━━━━━ Extracted data ━━━━━

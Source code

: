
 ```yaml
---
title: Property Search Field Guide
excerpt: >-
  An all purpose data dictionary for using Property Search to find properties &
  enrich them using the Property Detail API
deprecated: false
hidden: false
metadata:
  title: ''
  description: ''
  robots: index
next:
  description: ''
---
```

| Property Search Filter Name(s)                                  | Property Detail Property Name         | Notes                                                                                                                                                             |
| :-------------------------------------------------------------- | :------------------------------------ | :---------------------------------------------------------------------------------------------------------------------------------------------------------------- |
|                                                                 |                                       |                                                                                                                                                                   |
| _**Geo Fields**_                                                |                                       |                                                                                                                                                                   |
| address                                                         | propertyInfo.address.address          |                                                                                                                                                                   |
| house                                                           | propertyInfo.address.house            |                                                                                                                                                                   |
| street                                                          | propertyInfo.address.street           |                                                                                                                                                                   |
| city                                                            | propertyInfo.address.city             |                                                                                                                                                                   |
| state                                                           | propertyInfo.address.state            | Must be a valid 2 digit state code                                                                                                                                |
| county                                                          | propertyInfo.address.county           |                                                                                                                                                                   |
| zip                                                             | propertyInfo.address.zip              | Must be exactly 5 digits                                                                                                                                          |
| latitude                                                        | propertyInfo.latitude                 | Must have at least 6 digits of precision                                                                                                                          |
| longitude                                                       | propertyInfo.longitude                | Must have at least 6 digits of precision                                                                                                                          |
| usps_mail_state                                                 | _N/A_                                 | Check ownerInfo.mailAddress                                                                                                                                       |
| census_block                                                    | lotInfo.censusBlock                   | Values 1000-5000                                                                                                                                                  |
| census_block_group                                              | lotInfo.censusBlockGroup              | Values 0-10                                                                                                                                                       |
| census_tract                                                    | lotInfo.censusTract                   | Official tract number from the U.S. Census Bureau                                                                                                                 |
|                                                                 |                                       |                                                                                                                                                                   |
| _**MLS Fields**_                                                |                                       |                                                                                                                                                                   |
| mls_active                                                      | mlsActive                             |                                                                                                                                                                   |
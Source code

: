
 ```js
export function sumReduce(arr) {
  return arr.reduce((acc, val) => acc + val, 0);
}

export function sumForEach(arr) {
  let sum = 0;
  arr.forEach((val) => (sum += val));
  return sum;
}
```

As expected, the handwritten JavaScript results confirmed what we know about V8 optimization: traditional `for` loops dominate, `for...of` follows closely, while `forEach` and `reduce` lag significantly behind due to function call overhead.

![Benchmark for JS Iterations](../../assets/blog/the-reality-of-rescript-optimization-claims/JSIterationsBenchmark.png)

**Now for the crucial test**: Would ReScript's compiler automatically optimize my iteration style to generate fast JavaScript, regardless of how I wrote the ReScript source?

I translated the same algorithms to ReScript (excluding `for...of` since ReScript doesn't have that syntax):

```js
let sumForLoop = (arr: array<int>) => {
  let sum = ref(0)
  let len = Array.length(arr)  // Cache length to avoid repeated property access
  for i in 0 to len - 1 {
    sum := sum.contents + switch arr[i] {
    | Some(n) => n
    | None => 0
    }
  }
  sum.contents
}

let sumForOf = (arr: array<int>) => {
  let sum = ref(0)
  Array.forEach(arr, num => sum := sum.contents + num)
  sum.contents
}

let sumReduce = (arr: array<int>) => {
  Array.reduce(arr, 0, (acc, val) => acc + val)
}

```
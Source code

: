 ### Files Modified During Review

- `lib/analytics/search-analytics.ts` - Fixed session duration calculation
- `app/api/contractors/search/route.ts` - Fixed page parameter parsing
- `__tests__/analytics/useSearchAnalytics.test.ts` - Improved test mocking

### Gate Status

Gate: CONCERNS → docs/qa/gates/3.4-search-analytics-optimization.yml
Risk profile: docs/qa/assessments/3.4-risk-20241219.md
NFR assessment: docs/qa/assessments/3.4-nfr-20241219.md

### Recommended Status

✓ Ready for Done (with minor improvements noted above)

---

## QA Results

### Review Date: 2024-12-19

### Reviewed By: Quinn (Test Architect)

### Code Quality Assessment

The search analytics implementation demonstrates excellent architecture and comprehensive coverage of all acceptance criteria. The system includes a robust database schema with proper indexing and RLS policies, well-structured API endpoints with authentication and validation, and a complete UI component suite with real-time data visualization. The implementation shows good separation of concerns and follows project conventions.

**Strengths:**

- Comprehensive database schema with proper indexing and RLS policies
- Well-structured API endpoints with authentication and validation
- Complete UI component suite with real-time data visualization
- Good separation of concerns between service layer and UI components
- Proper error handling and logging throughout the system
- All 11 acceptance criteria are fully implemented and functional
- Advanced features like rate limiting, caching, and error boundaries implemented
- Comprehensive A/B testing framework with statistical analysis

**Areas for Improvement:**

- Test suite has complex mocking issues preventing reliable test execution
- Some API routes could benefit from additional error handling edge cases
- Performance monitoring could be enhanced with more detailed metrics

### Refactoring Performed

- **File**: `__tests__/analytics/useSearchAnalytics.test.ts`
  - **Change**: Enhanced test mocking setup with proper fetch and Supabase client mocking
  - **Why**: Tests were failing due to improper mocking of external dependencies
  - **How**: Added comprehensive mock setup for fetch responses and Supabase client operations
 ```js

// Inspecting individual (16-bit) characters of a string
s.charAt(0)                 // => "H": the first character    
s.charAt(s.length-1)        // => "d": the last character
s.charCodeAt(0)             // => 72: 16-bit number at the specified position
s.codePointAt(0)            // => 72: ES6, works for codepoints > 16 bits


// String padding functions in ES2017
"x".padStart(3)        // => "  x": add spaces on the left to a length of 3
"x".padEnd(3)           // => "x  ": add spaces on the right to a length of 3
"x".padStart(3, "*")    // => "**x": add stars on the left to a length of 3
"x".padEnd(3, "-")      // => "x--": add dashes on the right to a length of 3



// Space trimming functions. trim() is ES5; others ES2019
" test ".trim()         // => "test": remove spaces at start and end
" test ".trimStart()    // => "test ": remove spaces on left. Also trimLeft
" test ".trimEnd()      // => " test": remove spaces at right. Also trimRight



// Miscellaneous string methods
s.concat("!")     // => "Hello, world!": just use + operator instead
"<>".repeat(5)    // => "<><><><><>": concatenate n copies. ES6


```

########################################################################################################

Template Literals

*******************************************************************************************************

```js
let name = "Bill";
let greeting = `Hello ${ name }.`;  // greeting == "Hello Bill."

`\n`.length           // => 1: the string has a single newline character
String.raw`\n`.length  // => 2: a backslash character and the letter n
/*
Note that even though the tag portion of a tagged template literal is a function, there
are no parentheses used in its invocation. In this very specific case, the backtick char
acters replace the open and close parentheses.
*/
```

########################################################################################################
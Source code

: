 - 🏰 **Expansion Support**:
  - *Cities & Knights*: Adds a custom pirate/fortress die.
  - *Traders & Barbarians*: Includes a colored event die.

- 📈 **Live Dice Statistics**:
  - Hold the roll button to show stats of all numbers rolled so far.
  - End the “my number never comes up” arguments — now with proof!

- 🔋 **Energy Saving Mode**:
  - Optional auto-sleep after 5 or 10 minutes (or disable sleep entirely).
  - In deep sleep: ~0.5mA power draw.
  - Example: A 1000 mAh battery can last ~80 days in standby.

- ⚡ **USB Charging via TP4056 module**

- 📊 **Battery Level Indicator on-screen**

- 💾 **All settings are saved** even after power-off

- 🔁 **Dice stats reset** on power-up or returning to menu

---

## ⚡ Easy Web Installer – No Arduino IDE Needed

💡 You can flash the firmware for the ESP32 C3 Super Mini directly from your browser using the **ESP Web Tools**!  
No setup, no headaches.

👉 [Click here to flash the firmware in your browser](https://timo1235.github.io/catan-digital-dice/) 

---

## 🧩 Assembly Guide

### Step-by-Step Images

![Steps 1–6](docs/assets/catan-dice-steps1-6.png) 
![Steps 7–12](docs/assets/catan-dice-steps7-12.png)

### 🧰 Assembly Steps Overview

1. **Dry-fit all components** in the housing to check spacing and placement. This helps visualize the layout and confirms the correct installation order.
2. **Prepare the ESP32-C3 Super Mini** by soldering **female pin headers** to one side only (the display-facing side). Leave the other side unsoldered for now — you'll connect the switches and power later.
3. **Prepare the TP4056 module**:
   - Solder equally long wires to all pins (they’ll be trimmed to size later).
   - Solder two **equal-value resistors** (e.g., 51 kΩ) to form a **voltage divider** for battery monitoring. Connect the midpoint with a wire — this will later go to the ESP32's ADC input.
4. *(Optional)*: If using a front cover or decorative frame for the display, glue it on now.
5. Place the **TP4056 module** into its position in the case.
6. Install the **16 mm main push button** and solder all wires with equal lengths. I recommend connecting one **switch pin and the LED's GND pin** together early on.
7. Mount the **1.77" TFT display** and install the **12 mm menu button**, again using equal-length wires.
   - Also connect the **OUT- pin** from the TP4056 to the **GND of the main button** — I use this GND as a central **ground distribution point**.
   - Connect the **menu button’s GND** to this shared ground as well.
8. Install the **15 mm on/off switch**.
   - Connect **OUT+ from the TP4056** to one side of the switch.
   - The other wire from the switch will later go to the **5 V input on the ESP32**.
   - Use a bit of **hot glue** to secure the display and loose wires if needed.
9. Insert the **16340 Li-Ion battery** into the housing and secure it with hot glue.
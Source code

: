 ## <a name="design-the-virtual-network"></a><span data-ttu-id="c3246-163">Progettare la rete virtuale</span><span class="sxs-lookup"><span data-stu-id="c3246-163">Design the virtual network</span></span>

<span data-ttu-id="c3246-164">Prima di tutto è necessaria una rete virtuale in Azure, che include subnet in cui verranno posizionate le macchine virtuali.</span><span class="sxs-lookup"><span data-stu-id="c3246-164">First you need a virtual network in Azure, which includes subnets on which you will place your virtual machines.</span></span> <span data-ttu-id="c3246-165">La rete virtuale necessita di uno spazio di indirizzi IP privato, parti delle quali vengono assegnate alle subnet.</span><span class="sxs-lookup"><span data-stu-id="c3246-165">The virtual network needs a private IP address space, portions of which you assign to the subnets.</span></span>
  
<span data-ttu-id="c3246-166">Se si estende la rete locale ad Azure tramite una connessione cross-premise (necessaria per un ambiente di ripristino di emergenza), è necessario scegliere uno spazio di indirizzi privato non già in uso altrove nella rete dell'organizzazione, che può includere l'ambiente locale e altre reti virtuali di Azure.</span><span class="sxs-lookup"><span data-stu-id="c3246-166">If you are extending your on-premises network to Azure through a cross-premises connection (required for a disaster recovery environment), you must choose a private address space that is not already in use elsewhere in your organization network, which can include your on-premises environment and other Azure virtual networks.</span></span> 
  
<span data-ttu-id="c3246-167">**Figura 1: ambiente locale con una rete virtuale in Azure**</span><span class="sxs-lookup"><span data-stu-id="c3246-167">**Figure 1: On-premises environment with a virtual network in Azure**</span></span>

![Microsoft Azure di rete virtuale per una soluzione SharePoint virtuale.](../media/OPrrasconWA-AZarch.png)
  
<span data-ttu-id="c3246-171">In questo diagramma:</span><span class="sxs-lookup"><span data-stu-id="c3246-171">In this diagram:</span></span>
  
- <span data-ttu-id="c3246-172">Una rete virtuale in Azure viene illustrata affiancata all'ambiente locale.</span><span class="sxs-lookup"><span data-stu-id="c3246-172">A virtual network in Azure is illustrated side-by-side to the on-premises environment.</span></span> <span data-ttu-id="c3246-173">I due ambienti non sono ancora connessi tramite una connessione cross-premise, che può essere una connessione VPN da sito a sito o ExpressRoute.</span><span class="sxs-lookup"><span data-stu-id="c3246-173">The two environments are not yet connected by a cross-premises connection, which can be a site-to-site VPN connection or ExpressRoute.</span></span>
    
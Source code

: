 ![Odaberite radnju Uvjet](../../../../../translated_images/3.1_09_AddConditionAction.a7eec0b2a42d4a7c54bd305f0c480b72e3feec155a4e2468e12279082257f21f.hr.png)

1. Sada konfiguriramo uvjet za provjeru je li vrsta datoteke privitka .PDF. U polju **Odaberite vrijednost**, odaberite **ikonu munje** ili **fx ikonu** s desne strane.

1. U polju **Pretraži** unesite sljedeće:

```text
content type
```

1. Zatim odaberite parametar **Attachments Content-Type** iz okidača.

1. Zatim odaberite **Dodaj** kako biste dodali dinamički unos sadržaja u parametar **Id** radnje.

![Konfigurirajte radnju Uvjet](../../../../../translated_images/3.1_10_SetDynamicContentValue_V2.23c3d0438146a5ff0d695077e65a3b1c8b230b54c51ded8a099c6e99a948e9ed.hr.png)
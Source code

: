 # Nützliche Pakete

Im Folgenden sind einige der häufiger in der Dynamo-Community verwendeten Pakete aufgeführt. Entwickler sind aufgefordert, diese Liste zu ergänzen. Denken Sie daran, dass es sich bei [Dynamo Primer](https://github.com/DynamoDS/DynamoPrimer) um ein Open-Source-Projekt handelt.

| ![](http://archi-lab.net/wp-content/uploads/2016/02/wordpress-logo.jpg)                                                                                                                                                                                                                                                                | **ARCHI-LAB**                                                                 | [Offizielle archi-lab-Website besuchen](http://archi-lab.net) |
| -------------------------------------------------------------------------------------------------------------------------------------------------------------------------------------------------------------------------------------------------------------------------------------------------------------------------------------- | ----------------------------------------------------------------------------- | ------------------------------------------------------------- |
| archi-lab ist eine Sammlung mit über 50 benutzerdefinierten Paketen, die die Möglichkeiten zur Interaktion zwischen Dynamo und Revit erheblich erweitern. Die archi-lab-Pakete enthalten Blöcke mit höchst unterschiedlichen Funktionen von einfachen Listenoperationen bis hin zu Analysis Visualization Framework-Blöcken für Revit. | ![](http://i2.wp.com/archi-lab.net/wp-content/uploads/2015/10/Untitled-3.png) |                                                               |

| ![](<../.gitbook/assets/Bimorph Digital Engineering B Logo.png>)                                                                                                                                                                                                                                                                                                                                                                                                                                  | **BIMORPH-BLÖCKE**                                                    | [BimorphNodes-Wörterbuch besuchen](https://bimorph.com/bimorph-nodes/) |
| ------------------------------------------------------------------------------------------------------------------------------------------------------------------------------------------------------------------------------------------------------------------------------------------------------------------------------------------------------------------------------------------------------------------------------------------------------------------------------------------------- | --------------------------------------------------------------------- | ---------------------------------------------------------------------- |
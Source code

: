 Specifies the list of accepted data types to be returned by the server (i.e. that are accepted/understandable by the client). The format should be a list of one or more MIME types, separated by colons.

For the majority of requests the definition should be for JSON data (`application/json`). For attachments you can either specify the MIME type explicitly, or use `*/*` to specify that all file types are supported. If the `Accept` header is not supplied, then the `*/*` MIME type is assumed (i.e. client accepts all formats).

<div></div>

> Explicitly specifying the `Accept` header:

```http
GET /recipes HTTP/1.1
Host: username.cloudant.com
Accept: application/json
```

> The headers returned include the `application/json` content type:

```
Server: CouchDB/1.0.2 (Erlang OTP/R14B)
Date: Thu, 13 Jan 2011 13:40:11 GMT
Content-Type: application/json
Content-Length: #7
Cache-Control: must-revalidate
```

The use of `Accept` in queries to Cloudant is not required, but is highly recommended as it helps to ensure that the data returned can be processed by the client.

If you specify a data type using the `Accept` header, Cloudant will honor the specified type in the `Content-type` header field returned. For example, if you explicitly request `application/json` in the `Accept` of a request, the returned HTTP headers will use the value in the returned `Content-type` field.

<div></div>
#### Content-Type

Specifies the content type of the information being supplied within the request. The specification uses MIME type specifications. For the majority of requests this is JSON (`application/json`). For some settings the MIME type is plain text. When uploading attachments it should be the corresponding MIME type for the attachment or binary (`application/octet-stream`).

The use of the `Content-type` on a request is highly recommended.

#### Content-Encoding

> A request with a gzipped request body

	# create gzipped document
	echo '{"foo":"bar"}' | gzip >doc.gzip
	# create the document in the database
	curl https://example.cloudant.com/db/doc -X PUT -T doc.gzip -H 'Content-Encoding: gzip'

━━━━━

> [Required work]: Where the word "remove" shows up in a line of the entries above, copy that line.

> [Solution to the exercise]:
" test ".trim()         // => "test": remove spaces at start and end
" test ".trimStart()    // => "test ": remove spaces on left. Also trimLeft
" test ".trimEnd()      // => " test": remove spaces at right. Also trimRight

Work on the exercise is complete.